Apache Kafka is widely used to enable a number of data intensive operations from collecting log data for analysis to acting as a storage layer for large scale real-time stream processing applications. In some of the largest deployments, Kafka powers on the order of hundreds of billions of messages per day, amounting to moving hundreds of terabytes of data. The ability to compress data is, therefore, paramount to Kafka. In this blog post, I outline how compression works in Kafka and how we improved its efficiency to optimize performance.
In Kafka compression, multiple messages are bundled and compressed. Then the compressed messages are turned into a special kind of message and appended to Kafka’s log file. The reason to compress a batch of messages, rather than individual messages, is to increase compression efficiency, i.e., compressors work better with bigger data.

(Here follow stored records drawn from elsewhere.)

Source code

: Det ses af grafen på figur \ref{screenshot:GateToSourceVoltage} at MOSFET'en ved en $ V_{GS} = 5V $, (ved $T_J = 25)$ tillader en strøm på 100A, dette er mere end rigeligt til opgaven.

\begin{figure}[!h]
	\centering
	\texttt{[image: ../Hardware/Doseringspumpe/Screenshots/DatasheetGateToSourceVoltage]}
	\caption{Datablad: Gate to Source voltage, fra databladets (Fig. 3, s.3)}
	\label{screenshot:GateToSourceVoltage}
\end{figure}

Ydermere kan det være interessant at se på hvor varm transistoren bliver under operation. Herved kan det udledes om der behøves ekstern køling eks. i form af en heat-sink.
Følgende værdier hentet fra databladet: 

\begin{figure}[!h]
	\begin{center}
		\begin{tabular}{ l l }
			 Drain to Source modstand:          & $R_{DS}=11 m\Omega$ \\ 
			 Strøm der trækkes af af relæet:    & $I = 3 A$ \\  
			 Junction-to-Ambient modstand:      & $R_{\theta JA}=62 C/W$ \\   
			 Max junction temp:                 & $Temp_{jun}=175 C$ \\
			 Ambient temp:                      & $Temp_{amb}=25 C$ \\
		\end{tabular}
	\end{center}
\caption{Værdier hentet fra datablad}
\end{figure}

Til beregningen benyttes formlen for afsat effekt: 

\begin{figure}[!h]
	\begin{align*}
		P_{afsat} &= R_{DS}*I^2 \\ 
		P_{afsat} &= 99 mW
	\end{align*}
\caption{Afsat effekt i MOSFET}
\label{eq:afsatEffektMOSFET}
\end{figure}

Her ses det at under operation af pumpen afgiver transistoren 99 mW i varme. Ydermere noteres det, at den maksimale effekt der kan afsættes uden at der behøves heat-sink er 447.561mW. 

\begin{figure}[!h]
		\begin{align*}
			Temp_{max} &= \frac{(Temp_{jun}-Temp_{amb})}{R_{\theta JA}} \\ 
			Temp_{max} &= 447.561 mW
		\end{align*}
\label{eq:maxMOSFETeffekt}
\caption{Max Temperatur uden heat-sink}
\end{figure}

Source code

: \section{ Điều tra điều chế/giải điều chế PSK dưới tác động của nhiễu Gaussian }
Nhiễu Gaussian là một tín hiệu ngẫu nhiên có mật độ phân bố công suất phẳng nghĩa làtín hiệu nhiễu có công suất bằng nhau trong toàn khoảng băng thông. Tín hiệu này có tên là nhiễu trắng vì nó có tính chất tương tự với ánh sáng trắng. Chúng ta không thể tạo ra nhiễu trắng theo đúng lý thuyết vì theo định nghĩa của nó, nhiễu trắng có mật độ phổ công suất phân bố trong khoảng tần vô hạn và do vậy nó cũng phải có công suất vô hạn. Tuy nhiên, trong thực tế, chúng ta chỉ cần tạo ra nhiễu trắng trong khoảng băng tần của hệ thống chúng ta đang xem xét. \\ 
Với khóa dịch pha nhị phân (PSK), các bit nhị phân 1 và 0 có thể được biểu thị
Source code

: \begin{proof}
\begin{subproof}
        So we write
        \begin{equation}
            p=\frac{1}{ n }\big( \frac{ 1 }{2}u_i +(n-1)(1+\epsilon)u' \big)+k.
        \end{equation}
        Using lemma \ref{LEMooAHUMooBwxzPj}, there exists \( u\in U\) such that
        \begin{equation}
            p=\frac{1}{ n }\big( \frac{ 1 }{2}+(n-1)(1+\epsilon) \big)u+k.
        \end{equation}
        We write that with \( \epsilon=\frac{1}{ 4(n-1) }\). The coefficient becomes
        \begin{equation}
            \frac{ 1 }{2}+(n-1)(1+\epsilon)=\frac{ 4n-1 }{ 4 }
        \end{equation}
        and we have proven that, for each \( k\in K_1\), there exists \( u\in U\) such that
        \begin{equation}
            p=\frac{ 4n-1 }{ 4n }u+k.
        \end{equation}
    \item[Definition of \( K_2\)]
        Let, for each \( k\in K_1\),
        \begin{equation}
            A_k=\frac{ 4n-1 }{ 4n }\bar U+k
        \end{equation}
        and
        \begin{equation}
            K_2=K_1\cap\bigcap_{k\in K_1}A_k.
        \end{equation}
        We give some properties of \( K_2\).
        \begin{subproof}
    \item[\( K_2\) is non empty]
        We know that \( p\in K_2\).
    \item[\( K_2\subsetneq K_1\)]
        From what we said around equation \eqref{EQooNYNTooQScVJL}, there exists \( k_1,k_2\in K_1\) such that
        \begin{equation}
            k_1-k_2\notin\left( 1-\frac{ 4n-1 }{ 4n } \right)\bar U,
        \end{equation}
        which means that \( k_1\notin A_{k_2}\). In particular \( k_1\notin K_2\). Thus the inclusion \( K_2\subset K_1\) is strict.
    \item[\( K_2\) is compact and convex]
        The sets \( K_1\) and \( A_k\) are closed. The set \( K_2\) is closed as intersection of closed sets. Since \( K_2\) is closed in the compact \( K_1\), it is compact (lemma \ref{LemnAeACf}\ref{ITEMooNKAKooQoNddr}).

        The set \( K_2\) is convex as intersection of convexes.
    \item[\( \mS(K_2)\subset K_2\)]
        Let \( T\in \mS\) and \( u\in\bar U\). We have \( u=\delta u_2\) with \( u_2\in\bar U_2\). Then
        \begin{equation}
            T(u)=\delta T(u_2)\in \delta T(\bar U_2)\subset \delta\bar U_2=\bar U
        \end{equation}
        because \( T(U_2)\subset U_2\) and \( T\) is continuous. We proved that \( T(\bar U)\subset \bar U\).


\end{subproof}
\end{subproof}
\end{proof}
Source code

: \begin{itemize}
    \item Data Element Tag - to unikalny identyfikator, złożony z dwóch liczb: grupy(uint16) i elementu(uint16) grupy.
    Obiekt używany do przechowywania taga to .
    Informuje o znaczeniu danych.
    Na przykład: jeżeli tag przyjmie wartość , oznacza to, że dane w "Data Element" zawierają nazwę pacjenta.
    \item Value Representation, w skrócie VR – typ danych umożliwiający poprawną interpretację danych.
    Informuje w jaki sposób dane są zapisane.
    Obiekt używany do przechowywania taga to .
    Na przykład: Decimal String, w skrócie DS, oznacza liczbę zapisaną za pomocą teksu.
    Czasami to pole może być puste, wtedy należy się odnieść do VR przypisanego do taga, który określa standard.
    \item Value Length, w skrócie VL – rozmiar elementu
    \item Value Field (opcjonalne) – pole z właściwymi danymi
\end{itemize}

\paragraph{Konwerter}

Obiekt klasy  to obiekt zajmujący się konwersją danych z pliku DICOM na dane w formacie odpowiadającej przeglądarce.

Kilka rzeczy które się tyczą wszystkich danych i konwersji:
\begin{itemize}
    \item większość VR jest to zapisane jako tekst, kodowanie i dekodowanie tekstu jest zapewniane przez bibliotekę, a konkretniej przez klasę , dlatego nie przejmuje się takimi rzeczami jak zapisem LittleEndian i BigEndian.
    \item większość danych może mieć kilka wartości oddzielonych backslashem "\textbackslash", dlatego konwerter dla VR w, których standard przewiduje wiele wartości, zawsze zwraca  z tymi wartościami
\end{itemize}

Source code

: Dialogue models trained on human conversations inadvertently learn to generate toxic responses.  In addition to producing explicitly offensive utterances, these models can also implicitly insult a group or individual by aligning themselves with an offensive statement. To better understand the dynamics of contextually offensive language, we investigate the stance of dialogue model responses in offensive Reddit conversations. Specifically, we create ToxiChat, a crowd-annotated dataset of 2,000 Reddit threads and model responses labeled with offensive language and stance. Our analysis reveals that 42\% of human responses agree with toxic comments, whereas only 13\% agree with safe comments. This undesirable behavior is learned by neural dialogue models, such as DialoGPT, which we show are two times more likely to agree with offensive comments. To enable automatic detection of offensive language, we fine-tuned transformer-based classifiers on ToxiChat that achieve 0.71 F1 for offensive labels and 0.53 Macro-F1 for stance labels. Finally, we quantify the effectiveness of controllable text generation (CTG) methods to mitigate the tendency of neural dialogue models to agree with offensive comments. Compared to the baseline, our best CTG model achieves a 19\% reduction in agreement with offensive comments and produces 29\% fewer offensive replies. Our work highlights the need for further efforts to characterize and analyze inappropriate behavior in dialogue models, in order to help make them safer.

There are tradeoffs with enabling compression that should be considered. Compression, of course, saves space needed for data storage. On the other hand, it consumes extra computing resources, namely CPU cycles and memory, to perform compression. The use of compression should be therefore decided with consideration of the balance of cost and benefit. To make the compression applicable to wider usages of Kafka, we set out to improve Kafka compression support by reducing the cost.
The cost reduction comes from two places. One is a compressor and the other is the handling of compressed data. We didn’t change the compressors themselves because we would prefer to keep them as black boxes for Kafka. Instead, we tackled the handling of compressed data after we had noticed that there were a significant number of byte copies happening when a compression is turned on — byte copies which caused a noticeable load on Kafka servers.
Before examining each byte copy, let’s take a look at how a Kafka message is formatted.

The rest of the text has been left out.